These global developments are unlikely to influence domestic health security, however. The U.S. fiercely guards its sovereignty and spurns international guidance. Technological innovation is deeply woven into our national identity, economic system and our health system

And so, we refuse to learn that outbreaks have a human side. Our pandemic vaccine strategy is a clear-cut case.

Public trust in vaccines was a key takeaway from the H1N1 flu pandemic. Many Americans rejected vaccines because of perceived safety concerns: the technology was “new,” “untested,” and/or “rushed” — all unfounded fears. Some people of color were wary of pandemic vaccine promotions due to past and present actions by health institutions that along with a lack of access, contributed to disparities in vaccination.

By the time the SARS-CoV-2 virus emerged, these insights were lost.

Operation Warp Speed — the initiative to develop and distribute COVID-19 pandemic vaccines to the U.S. population — was strictly a lab and logistics operation. The enterprise aimed for biological breakthroughs; it had no equivalent to ensure social success.

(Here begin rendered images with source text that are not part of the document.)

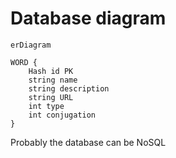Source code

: # Database diagram

```mermaid
erDiagram

WORD {
    Hash id PK
    string name
    string description
    string URL
    int type
    int conjugation
}
```

Probably the database can be NoSQL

The U.S. COVID-19 vaccination campaign has been playing catch-up even before the vaccines became available in December 2020.

Lack of access and lack of vaccine confidence predictably popped up again, especially for lower-income communities of color. Community advocates and public health have since doggedly worked to overcome these issues.

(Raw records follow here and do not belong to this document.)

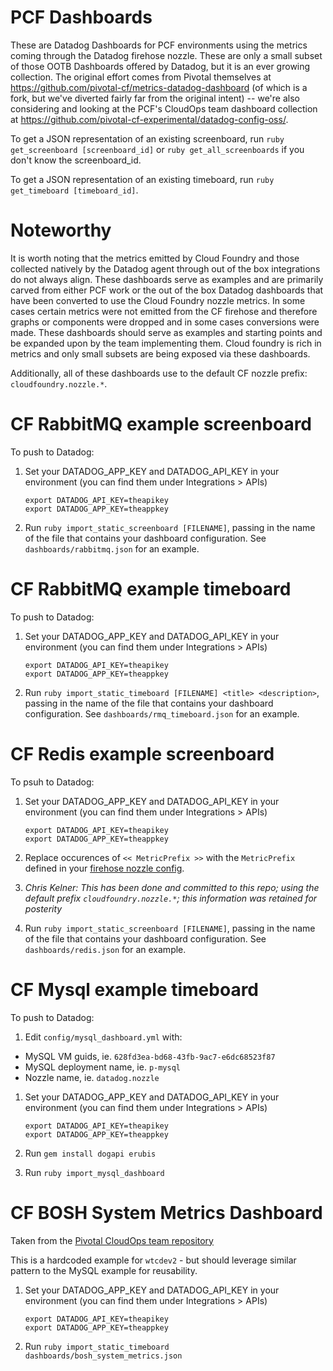 # PCF Dashboards
These are Datadog Dashboards for PCF environments using the metrics coming through the Datadog firehose nozzle. These are only a small subset of those OOTB Dashboards offered by Datadog, but it is an ever growing collection. The original effort comes from Pivotal themselves at https://github.com/pivotal-cf/metrics-datadog-dashboard (of which is a fork, but we've diverted fairly far from the original intent) -- we're also considering and looking at the PCF's CloudOps team dashboard collection at https://github.com/pivotal-cf-experimental/datadog-config-oss/.

To get a JSON representation of an existing screenboard, run `ruby get_screenboard [screenboard_id]` or `ruby get_all_screenboards` if you don't know the screenboard_id.

To get a JSON representation of an existing timeboard, run `ruby get_timeboard [timeboard_id]`.

# Noteworthy
It is worth noting that the metrics emitted by Cloud Foundry and those collected natively by the Datadog agent through out of the box integrations do not always align. These dashboards serve as examples and are primarily carved from either PCF work or the out of the box Datadog dashboards that have been converted to use the Cloud Foundry nozzle metrics. In some cases certain metrics were not emitted from the CF firehose and therefore graphs or components were dropped and in some cases conversions were made. These dashboards should serve as examples and starting points and be expanded upon by the team implementing them. Cloud foundry is rich in metrics and only small subsets are being exposed via these dashboards.

Additionally, all of these dashboards use to the default CF nozzle prefix: `cloudfoundry.nozzle.*`.

# CF RabbitMQ example screenboard
To push to Datadog:
1. Set your DATADOG_APP_KEY and DATADOG_API_KEY in your environment (you can find them under Integrations > APIs)

    ```
    export DATADOG_API_KEY=theapikey
    export DATADOG_APP_KEY=theappkey
    ```

1. Run `ruby import_static_screenboard [FILENAME]`, passing in the name of the file that contains your dashboard configuration. See `dashboards/rabbitmq.json` for an example.

# CF RabbitMQ example timeboard
To push to Datadog:
1. Set your DATADOG_APP_KEY and DATADOG_API_KEY in your environment (you can find them under Integrations > APIs)

    ```
    export DATADOG_API_KEY=theapikey
    export DATADOG_APP_KEY=theappkey
    ```

1. Run `ruby import_static_timeboard [FILENAME] <title> <description>`, passing in the name of the file that contains your dashboard configuration. See `dashboards/rmq_timeboard.json` for an example.

# CF Redis example screenboard
To psuh to Datadog:
1. Set your DATADOG_APP_KEY and DATADOG_API_KEY in your environment (you can find them under Integrations > APIs)

    ```
    export DATADOG_API_KEY=theapikey
    export DATADOG_APP_KEY=theappkey
    ```

1. Replace occurences of `<< MetricPrefix >>` with the `MetricPrefix` defined in your [firehose nozzle config](https://github.com/cloudfoundry-incubator/datadog-firehose-nozzle).
  1. _Chris Kelner: This has been done and committed to this repo; using the default prefix `cloudfoundry.nozzle.*`; this information was retained for posterity_
1. Run `ruby import_static_screenboard [FILENAME]`, passing in the name of the file that contains your dashboard configuration. See `dashboards/redis.json` for an example.

# CF Mysql example timeboard
To push to Datadog:
1. Edit `config/mysql_dashboard.yml` with:
  - MySQL VM guids, ie. `628fd3ea-bd68-43fb-9ac7-e6dc68523f87`
  - MySQL deployment name, ie. `p-mysql`
  - Nozzle name, ie. `datadog.nozzle`
1. Set your DATADOG_APP_KEY and DATADOG_API_KEY in your environment (you can find them under Integrations > APIs)

    ```
    export DATADOG_API_KEY=theapikey
    export DATADOG_APP_KEY=theappkey
    ```
1. Run `gem install dogapi erubis`
1. Run `ruby import_mysql_dashboard`

# CF BOSH System Metrics Dashboard
Taken from the [Pivotal CloudOps team repository](https://github.com/pivotal-cf-experimental/datadog-config-oss/blob/master/dashboard_templates/shared/bosh_system_metrics.json.erb)

This is a hardcoded example for `wtcdev2` - but should leverage similar pattern
to the MySQL example for reusability.

1. Set your DATADOG_APP_KEY and DATADOG_API_KEY in your environment (you can find them under Integrations > APIs)

    ```
    export DATADOG_API_KEY=theapikey
    export DATADOG_APP_KEY=theappkey
    ```
1. Run `ruby import_static_timeboard dashboards/bosh_system_metrics.json`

Hyperlocal outreach and workarounds — like empowering Black-owned barbershops and hair salons as community health hubs — are narrowing the COVID-19 vaccine coverage gap between white people and persons of color. Hair professionals talk vaccines with clients without judgment and host vaccination clinics in their shops. High-touch approaches may still benefit white community hold outs if we commit energy and resources to the outreach.   

Earlier this month, a widely reported research study in the Lancet raised hopes that the policy cycle concerning the sociality of outbreaks was breaking down. According to data from 177 countries, trust in government and trust between citizens predicted fewer COVID-19 infections. Pandemic preparedness and health system capacity — leading readiness/response measures — did not.

To apply these lessons and avoid yet another unhealthy cycle in U.S. health security, we have four steps to take.

1. Center public trust issues in any national COVID-19 commission. 

Factors that helped or hindered Americans in cooperating with public health interventions require investigation, including sick leave policies, institutional bias and logistical hurdles. A critical review of the response must take priority over the politics of the pathogen’s origins, and the bipartisan PREVENT Pandemics Act should empower a council on Public Trust and Help in Health Crises rather than the proposed advisory committee on communication and information. More than messaging drives behaviors like mask-wearing and vaccination.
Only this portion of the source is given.